The Data Protection Bill will be tabled in the Indian Parliament soon. Officials say the government will not soften the proposed data storage norms that mandate server localization.
A senior official from the commerce department said the government has proposed for companies to store all consumer data on servers within the country for security. This has also been backed by the Information Technology Ministry and the Reserve Bank of India (RBI).
However, the Commerce and Industry Minister Piyush Goyal on Monday had given companies 10 days to write to the ministry, outlining concerns on existing and proposed regulations in the digital sector. Goyal had also asked foreign tech-companies to not lobby with individual members of parliament. They had been directed to approach the concerned ministries instead.

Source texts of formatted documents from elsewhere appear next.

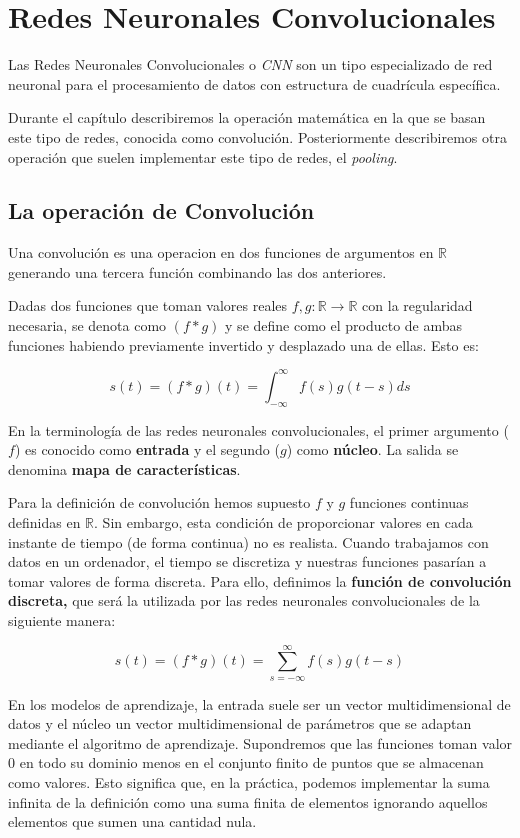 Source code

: \chapter{Redes Neuronales Convolucionales}

	Las Redes Neuronales Convolucionales o \textit{CNN} son un tipo especializado de red neuronal para el procesamiento de datos con estructura de cuadrícula específica. 
	
	Durante el capítulo describiremos la operación matemática en la que se basan este tipo de redes, conocida como convolución. Posteriormente describiremos otra operación que suelen implementar este tipo de redes, el \textit{pooling}. 
	
	\section{La operación de Convolución}
	
	Una convolución es una operacion en dos funciones de argumentos en $\mathbb{R}$ generando una tercera función combinando las dos anteriores. 
	
	Dadas dos funciones que toman valores reales $f, g: \mathbb{R} \rightarrow \mathbb{R}$ con la regularidad necesaria, se denota como $(f \ast g)$ y se define como el producto de ambas funciones habiendo previamente invertido y desplazado una de ellas. Esto es:
	
	$$
		s(t) =	(f \ast g)(t) = \int_{- \infty}^{\infty} f(s) g(t-s) ds
	$$	
	
	En la terminología de las redes neuronales convolucionales, el primer argumento ($f$) es conocido como \textbf{entrada}  y el segundo ($g$) como \textbf{núcleo}. La salida se denomina \textbf{mapa de características}. 
	
	 Para la definición de convolución hemos supuesto $f$ y $g$ funciones continuas definidas en $\mathbb{R}$. Sin embargo, esta condición de proporcionar valores en cada instante de tiempo (de forma continua) no es realista. Cuando trabajamos con datos en un ordenador, el tiempo se discretiza y nuestras funciones pasarían a tomar valores de forma discreta. Para ello, definimos la \textbf{función de convolución discreta,} que será la utilizada por las redes neuronales convolucionales de la siguiente manera:
	 
	 $$
		 s(t) =	(f \ast g)(t) = \sum_{s = - \infty}^{\infty} f(s) g(t-s) 
	 $$
	 
	En los modelos de aprendizaje, la entrada suele ser un vector multidimensional de datos y el núcleo un vector multidimensional de parámetros que se adaptan mediante el algoritmo de aprendizaje. Supondremos que las funciones toman valor 0 en todo su dominio menos en el conjunto finito de puntos que se almacenan como valores. Esto significa que, en la práctica, podemos implementar la suma infinita de la definición como una suma finita de elementos ignorando aquellos elementos que sumen una cantidad nula.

The proposed Data Protection Bill, according to Hindustan Times, calls for firms to protect personal data of Indians such as health and financial data, religious or political affiliation, caste, sexual orientation and biometrics by sorting all data in India. Officials said multinational companies (MNCs), particularly American companies, are lobbying for a liberal e-commerce policy with virtual autonomy in possession and use of private data, which the proposed legislation aims to regulate. An official described data as wealth in the digital world. He said revenue generated online often goes directly overseas, which is nothing but flight of wealth from India. Foreign entities continue to complain that data localization would entail a significant increase in costs, with government and foreign firms levelling allegations against each other of supporting the misuse of private consumer data.
The draft Bill which was submitted to the government in July 2018 by Justice B.N Krishna Committee sets out how personal data should be processed by the government and private entities incorporated in India and aboard.